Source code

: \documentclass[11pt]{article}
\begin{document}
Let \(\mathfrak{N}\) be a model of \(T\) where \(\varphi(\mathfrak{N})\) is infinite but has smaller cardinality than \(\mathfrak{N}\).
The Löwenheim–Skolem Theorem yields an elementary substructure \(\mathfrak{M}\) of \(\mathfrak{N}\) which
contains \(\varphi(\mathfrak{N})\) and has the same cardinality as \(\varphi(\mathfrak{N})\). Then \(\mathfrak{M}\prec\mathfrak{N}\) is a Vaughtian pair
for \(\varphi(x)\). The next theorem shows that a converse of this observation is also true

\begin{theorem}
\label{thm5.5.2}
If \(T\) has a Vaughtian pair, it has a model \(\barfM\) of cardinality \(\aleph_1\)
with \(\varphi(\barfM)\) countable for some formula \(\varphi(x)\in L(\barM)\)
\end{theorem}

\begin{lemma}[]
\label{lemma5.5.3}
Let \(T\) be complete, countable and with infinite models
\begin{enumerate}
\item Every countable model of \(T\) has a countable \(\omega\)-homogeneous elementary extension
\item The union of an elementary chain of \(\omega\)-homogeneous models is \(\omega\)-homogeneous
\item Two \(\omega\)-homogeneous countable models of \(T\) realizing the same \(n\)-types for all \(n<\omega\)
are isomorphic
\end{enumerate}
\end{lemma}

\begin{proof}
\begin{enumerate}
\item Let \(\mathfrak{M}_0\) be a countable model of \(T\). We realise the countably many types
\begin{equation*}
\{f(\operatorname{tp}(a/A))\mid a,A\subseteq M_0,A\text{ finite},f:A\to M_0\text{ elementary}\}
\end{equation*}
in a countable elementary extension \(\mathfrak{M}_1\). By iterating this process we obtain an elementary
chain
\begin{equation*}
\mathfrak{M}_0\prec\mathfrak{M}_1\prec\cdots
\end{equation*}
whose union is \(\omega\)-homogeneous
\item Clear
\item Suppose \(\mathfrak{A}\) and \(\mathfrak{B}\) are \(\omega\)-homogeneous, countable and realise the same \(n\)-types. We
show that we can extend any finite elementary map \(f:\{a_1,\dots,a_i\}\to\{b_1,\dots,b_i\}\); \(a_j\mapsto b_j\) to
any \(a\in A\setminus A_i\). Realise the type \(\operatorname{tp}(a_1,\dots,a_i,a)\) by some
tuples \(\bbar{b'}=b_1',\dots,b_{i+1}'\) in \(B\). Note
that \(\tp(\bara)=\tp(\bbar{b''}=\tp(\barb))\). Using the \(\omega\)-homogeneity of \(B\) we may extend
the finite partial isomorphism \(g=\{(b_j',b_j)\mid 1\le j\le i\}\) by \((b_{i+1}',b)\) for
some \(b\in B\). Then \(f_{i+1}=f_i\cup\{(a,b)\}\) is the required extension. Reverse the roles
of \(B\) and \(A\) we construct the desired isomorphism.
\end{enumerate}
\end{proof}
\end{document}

- - - - -

What you are asked to do = Please repeat the entries above exactly as they read.

Completed exercise =
Source code

: \documentclass[11pt]{article}
\begin{document}
Let \(\mathfrak{N}\) be a model of \(T\) where \(\varphi(\mathfrak{N})\) is infinite but has smaller cardinality than \(\mathfrak{N}\).
The Löwenheim–Skolem Theorem yields an elementary substructure \(\mathfrak{M}\) of \(\mathfrak{N}\) which
contains \(\varphi(\mathfrak{N})\) and has the same cardinality as \(\varphi(\mathfrak{N})\). Then \(\mathfrak{M}\prec\mathfrak{N}\) is a Vaughtian pair
for \(\varphi(x)\). The next theorem shows that a converse of this observation is also true

\begin{theorem}
\label{thm5.5.2}
If \(T\) has a Vaughtian pair, it has a model \(\barfM\) of cardinality \(\aleph_1\)
with \(\varphi(\barfM)\) countable for some formula \(\varphi(x)\in L(\barM)\)
\end{theorem}

\begin{lemma}[]
\label{lemma5.5.3}
Let \(T\) be complete, countable and with infinite models
\begin{enumerate}
\item Every countable model of \(T\) has a countable \(\omega\)-homogeneous elementary extension
\item The union of an elementary chain of \(\omega\)-homogeneous models is \(\omega\)-homogeneous
\item Two \(\omega\)-homogeneous countable models of \(T\) realizing the same \(n\)-types for all \(n<\omega\)
are isomorphic
\end{enumerate}
\end{lemma}

\begin{proof}
\begin{enumerate}
\item Let \(\mathfrak{M}_0\) be a countable model of \(T\). We realise the countably many types
\begin{equation*}
\{f(\operatorname{tp}(a/A))\mid a,A\subseteq M_0,A\text{ finite},f:A\to M_0\text{ elementary}\}
\end{equation*}
in a countable elementary extension \(\mathfrak{M}_1\). By iterating this process we obtain an elementary
chain
\begin{equation*}
\mathfrak{M}_0\prec\mathfrak{M}_1\prec\cdots
\end{equation*}
whose union is \(\omega\)-homogeneous
\item Clear
\item Suppose \(\mathfrak{A}\) and \(\mathfrak{B}\) are \(\omega\)-homogeneous, countable and realise the same \(n\)-types. We
show that we can extend any finite elementary map \(f:\{a_1,\dots,a_i\}\to\{b_1,\dots,b_i\}\); \(a_j\mapsto b_j\) to
any \(a\in A\setminus A_i\). Realise the type \(\operatorname{tp}(a_1,\dots,a_i,a)\) by some
tuples \(\bbar{b'}=b_1',\dots,b_{i+1}'\) in \(B\). Note
that \(\tp(\bara)=\tp(\bbar{b''}=\tp(\barb))\). Using the \(\omega\)-homogeneity of \(B\) we may extend
the finite partial isomorphism \(g=\{(b_j',b_j)\mid 1\le j\le i\}\) by \((b_{i+1}',b)\) for
some \(b\in B\). Then \(f_{i+1}=f_i\cup\{(a,b)\}\) is the required extension. Reverse the roles
of \(B\) and \(A\) we construct the desired isomorphism.
\end{enumerate}
\end{proof}
\end{document}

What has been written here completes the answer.